Based on preoperative imaging analyses, we classified tumors as main duct (MD), branch duct (BD), or mixed type (MT) IPMN. MD-IPMN was defined as segmental or diffuse dilation of the MPD (> 5 mm). Branch duct IPMN was defined as pancreatic cysts of > 5 mm in diameter that communicate with the MPD, and MT-IPMN patients meet the criteria for both MD-IPMN and BD-IPMN (18). The locations of lesions, according to anatomical characteristics, included the pancreatic head and/or uncinate process, pancreatic neck, pancreatic body, pancreatic tail, and diffuse (when the lesions involved more than one segment of the anatomical location) (39).

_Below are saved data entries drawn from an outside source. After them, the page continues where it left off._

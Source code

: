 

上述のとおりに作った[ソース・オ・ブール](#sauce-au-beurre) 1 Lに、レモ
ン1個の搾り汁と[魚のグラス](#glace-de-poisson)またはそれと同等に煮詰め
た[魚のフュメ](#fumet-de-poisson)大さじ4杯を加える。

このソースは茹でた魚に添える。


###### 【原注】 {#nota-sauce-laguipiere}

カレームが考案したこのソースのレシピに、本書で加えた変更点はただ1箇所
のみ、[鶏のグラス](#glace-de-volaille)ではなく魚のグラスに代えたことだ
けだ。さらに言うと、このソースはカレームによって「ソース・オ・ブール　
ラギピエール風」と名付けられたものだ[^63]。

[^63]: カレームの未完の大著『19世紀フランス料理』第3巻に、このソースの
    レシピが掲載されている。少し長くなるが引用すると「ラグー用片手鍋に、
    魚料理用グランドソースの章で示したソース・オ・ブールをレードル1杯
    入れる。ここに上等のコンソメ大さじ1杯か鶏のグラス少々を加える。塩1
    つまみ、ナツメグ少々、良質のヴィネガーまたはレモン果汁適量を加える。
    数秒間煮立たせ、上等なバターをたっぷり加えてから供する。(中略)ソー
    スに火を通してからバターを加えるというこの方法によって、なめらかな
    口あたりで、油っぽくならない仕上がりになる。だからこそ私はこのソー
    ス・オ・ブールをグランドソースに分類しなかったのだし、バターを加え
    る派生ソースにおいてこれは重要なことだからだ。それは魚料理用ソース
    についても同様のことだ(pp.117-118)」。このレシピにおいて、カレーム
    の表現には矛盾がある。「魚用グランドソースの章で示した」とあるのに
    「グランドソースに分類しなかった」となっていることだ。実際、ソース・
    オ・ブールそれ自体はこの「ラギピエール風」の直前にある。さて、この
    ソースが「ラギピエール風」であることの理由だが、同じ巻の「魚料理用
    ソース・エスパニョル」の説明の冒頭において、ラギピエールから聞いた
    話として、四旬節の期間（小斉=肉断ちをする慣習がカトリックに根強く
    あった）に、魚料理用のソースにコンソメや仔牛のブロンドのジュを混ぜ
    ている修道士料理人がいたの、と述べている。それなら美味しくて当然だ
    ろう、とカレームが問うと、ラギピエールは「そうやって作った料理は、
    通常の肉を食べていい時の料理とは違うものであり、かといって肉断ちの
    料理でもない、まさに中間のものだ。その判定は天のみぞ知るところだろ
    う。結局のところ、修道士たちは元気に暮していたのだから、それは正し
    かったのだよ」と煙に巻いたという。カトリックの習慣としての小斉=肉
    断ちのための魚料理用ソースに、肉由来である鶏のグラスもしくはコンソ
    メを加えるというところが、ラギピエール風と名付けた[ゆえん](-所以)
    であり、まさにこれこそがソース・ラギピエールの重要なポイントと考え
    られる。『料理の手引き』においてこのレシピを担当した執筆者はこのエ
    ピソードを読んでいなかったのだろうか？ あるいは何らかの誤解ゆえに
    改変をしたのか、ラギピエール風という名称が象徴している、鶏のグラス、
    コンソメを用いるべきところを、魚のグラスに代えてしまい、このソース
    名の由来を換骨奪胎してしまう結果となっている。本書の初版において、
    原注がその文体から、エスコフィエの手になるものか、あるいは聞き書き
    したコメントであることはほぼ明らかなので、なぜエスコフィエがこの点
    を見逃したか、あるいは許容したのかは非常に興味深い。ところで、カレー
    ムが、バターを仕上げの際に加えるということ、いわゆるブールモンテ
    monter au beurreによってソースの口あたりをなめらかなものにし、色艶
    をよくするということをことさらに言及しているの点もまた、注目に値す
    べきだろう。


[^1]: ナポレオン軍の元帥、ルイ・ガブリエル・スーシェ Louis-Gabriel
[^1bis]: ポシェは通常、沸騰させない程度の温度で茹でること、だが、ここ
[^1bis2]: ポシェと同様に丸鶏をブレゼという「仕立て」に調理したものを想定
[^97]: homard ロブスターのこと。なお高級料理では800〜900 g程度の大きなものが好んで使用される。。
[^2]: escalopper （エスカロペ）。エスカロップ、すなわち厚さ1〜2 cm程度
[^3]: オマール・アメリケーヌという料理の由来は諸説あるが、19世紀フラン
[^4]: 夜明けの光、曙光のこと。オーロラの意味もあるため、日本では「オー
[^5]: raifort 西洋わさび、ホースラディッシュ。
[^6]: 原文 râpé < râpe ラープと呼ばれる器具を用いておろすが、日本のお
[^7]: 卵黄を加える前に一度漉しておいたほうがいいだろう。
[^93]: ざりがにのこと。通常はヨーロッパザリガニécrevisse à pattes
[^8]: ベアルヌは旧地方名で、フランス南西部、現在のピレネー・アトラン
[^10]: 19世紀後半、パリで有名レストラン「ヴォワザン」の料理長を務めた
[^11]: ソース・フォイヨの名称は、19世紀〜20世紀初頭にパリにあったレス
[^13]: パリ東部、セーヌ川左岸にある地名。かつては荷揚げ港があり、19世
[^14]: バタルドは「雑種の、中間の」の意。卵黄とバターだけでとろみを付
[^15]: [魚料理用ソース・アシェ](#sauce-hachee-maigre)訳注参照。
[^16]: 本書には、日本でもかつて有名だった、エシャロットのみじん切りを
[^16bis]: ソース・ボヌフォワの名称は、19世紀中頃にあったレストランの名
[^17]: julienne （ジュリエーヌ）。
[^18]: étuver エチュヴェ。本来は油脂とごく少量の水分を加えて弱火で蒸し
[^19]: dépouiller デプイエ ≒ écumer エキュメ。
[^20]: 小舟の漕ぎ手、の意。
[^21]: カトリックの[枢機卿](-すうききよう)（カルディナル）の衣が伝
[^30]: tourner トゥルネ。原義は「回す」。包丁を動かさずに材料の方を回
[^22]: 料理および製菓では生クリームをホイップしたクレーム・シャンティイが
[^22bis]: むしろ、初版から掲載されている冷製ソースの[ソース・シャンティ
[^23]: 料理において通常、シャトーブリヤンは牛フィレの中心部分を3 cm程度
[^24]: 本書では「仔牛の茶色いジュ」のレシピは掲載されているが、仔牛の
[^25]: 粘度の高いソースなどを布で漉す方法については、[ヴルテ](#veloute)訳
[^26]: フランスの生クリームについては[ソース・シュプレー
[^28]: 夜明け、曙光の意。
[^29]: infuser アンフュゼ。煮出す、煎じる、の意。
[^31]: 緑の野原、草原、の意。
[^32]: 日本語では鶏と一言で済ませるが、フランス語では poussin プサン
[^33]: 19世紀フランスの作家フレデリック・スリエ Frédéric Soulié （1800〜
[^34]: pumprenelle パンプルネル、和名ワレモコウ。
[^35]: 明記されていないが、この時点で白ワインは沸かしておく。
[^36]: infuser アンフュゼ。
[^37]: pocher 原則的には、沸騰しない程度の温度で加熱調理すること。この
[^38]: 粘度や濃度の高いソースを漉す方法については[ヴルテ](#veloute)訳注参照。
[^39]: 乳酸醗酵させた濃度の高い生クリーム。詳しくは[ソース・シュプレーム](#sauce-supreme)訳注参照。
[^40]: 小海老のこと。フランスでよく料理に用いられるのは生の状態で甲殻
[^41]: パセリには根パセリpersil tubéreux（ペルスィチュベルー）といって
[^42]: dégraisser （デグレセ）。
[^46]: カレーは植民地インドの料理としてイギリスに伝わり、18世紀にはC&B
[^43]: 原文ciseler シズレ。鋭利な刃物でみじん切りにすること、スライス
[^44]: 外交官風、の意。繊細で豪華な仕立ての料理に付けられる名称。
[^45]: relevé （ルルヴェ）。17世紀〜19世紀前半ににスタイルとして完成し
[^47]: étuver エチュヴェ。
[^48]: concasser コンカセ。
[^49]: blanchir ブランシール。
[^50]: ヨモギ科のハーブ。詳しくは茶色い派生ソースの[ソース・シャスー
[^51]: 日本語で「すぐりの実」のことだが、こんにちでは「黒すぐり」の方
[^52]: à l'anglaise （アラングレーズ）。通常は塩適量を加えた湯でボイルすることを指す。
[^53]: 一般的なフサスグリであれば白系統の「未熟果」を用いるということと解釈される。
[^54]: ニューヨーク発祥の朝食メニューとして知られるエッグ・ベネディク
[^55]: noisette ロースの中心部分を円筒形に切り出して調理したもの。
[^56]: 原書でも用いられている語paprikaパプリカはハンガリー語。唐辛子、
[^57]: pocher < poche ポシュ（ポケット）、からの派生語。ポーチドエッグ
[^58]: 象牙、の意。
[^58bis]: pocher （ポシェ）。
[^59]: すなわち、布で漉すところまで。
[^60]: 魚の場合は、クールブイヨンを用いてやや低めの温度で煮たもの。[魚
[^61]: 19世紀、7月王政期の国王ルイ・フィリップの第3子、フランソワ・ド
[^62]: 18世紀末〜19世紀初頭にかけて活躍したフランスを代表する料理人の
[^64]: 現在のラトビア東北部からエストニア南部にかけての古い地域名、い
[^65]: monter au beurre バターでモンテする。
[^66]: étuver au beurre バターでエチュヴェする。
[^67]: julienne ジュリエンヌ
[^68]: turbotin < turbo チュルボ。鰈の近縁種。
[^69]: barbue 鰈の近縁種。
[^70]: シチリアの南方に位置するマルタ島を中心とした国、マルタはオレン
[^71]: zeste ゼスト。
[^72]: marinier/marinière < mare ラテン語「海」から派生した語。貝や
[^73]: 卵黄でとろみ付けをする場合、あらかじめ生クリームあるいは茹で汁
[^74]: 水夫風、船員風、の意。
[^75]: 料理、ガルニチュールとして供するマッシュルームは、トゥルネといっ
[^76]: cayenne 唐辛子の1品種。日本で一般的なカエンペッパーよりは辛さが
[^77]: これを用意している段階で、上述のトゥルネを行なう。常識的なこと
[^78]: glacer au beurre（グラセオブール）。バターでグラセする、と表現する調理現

Common bile duct (CBD) dilatation was defined as dilation greater than 7 mm in patients younger than 60 years, 9 mm in patients older than 60 years, and 10 mm in patients who had undergone a cholecystectomy, with the exception of CBD stones (39, 40).

Surgical indications

Surgery was performed in the patients with IPMN who met at least one of the following criteria: (1) presence of symptom (jaundice, abdominal pain, back pain, weight loss); (2) MD-IPMN (18, 19); (3) MT-IPMN with a MPD diameter of > 7 mm (41); (4) gradual increase in the BD cyst size (total growth ≥10 mm) during follow-up (42); (5) BD or MT IPMN with contrast-enhancing mural nodules size greater than 5 mm (43); and (6) histologically proven invasive IPMN based on EUS-guided biopsy.

Pathological diagnosis

Pancreatic specimens were serially sectioned at 5-mm intervals, and whole slides were reviewed and graded by a specialized pathologist blinded to clinical outcomes. The grades were LGD, HGD, or I-IPMC, based on the degree of cyto-architectural dysplasia in accordance with the WHO classification system (2). When more than one pathologic type was present in the same patient, the highest degree of dysplasia was recorded. I-IPMC was defined as the presence of a continuous invasive component from HGD in pathological findings to distinguish it from PDAC concomitant with IPMN. I-IPMC tumors were staged according to the Tumor, Node, and Metastasis Classification of Malignant Tumors published by the International Union against Cancer (44), and thereafter the substage of the T1 category of I-IPMC was classified as T1a (invasive component ≤ 5 mm), T1b (invasive component > 5 mm and ≤ 10 mm), or T1c (invasive component > 10 mm and ≤ 20 mm), according to the revised ICG in 2012 and the 2019 WHO classification system (2, 18). The type of I-IPMC was classified as tubular or colloid based on differentiation of the invasive components (18).

Follow-up

In general, patients with I-IPMC and non-invasive IPMN were followed for recurrence or progression every 3–6 or 6–12 months, respectively, with imaging studies that included at least one of the following: CT scan, MRI, or EUS. Survival time was calculated from the time of surgical resection to death, or the end of follow-up (December 2018), whichever came first. Censoring occurred for patients who were still alive or who died as a result of other reasons at the last follow-up.

Statistical analysis

To perform model development and testing independently, the cohort was randomly divided into a model development (MD) set and a test set (2:1) in each random seed. Categorical variables are expressed in frequencies and percentages (%) and comparison of ratios was tested by chi-square test. Continuous variables were expressed as mean ± standard deviation (SD) or median and range depending on data contribution. Continuous variables were compared using the Mann-Whitney U-test or paired Student t-test. Postoperative overall survival rates were calculated using the Kaplan–Meier method. Bonferroni’s correction was used for pairwise comparisons.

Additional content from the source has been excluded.